La formación, actual o futura, de esta “lengua media”, ¿resolverá la eterna fractura entre pueblo y cultura en Italia?


Por el modo en que he respondido a la primera pregunta resulta previsible cómo contestaré a esta segunda: con cierta incomodidad y aprensión.


Saldré al paso diciendo que a mi entender la “lengua media” es todavía algo muy lejano, que la tan mal vista “fractura” es inherente a la constitución misma de la realidad, razón por la cual las condiciones del individuo y los destinos de los individuos dan origen y despliegan las diferentes lenguas. Aquello que nosotros llamamos “cultura” es, para muchos de sus sacerdotes o feligreses, una antología de ideogramas o de signos, cristalizados e insensatamente transcritos de una presunta vasija de decantación, de un presunto jeroglífico insondable. Aquello que llamamos pueblo es la experiencia operativa o pasiva de la historia. Puede suceder que el lenguaje de este pueblo-experiencia logre construir un paradigma más atractivo que ese pretencioso jeroglífico propio del exclusivo cultivo de unas formas indicadas, cada tanto, por la jactancia y la moda de una época, tal vez de una década, o de un año.
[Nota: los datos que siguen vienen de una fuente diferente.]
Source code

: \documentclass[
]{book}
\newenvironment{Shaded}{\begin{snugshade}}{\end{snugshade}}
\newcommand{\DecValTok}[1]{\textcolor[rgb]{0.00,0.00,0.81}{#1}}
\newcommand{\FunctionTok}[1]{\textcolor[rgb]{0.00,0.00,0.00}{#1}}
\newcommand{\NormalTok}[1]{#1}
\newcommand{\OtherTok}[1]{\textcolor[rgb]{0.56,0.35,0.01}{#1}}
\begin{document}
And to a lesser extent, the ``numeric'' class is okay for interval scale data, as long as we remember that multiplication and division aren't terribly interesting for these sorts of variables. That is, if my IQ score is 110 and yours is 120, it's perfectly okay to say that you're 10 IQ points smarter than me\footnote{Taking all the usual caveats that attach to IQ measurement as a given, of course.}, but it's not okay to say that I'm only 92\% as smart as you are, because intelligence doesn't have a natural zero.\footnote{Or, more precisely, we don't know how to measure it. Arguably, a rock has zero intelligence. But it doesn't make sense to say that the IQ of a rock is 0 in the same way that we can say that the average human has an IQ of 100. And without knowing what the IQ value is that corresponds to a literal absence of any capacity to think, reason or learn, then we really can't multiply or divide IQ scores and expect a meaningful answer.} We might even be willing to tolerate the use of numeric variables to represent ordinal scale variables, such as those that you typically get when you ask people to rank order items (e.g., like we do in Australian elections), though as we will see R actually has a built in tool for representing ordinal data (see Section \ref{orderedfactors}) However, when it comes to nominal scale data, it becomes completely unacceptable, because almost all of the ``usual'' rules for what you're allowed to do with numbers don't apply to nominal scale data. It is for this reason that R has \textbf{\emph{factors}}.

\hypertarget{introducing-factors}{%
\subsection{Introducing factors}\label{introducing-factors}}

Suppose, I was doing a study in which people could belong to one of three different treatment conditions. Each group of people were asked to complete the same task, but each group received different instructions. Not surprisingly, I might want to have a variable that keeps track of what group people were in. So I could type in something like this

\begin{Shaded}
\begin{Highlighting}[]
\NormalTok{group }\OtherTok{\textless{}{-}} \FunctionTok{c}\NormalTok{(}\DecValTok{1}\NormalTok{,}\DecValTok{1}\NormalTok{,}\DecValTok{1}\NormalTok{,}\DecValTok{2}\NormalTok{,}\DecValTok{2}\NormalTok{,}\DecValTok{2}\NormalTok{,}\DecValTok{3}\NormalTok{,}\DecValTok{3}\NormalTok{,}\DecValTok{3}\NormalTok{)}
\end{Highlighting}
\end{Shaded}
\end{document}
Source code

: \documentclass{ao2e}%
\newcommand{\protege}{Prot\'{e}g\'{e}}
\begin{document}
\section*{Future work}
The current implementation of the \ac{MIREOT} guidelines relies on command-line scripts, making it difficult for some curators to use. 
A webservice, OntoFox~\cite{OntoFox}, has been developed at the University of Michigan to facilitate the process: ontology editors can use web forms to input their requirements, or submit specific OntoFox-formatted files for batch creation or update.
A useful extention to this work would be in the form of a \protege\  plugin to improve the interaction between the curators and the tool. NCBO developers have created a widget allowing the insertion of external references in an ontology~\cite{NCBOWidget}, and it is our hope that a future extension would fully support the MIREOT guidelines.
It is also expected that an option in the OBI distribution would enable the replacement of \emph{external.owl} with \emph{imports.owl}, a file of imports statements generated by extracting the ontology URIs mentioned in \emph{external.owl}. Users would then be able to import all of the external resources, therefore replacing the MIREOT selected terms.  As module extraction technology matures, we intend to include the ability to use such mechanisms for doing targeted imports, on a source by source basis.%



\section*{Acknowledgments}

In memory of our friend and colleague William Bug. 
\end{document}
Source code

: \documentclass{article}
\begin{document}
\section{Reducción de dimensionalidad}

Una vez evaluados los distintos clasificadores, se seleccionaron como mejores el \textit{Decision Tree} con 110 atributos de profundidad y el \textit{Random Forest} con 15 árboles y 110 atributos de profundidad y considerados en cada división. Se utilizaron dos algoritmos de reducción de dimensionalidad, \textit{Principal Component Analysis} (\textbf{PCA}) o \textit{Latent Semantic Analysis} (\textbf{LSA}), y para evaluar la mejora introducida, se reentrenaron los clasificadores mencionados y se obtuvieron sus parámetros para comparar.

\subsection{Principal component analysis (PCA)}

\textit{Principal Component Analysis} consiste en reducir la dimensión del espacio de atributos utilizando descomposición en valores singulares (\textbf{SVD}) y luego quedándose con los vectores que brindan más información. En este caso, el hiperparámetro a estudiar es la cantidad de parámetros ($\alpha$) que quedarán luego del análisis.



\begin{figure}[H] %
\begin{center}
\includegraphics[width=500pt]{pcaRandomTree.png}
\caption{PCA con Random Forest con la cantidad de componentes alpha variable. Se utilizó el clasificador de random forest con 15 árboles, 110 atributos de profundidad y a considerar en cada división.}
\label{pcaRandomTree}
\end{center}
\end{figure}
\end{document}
El error radica en creer eterna, en “faraonizar” la opinión del momento, e incluso sus signos y medios de expresión.


¿Cuál es el rol que atribuye al dialecto en la “vivificación” e historización de la lengua hablada y literaria?


Los cimientos expresivos del dialecto, cambiantes a lo largo del tiempo, son la vía preciosa de significación de una verdad experimental, padecida en el profundo dolor del ser, en el profundo deseo de un conocimiento, desembarazado y libre de los anclajes –a veces absurdos, casi siempre gratuitos– de los así llamados principios: muchos principios deberían y podrían ser encuadrados simplemente dentro de los límites paralizantes de nuestra arrogancia, de nuestra grotesca soberbia, de nuestra suficiencia de niños de cuatro años. Serios, ceñudos y patéticos, orgullosos de las plumas con las que adornamos nuestras cabezas de falsos caciques apaches. No creo en una historización de la lengua entendida como posible “faraonización” o embalsamiento eterno de la lengua misma. Las antiguas momias y sus sarcófagos de madera pintada son devorados por las termitas, y las pirámides de mármol pulido son erosionados por el torbellino de arena del simún hasta quedar convertidas en ásperos montículos de piedra.


A partir de las antedichas verdades padecidas, el dialecto puede “vivificar” una lengua que propicie su codificación bajo la forma de léxicos: esos documentos preciosos, aunque relativos, como todo documento, a una historia, una época, un periodo, una década, que ya “han sido”.


Los dialectos –o los cimientos dialectales de una lengua–, y el “lenguaje literario de base homogénea media” siempre se reparten el trabajo. Los primeros hablan de la experiencia vivida, del dolor padecido, del trabajo realizado, de la esperanza y de los sueños constantemente frustrados y emponzoñados por la realidad: das Lied ist aus!, como los dos granaderos de regreso al hogar tras haber sacrificado su juventud. Mientras el otro, el lenguaje “literario medio”, comprensible y asequible a todos, podrá ser utilizado por la escuela, por la burocracia, por el cuartel, por los oyentes de un programa de radio de alcance nacional, por los que toman parte en los comicios o en una conferencia a medias instructiva y a medias aburrida. Pero los dichos de Porta o Belli, o el fraseo de Giucciardini o de Foscolo, deberán, con toda probabilidad, repartirse el trabajo y la clientela.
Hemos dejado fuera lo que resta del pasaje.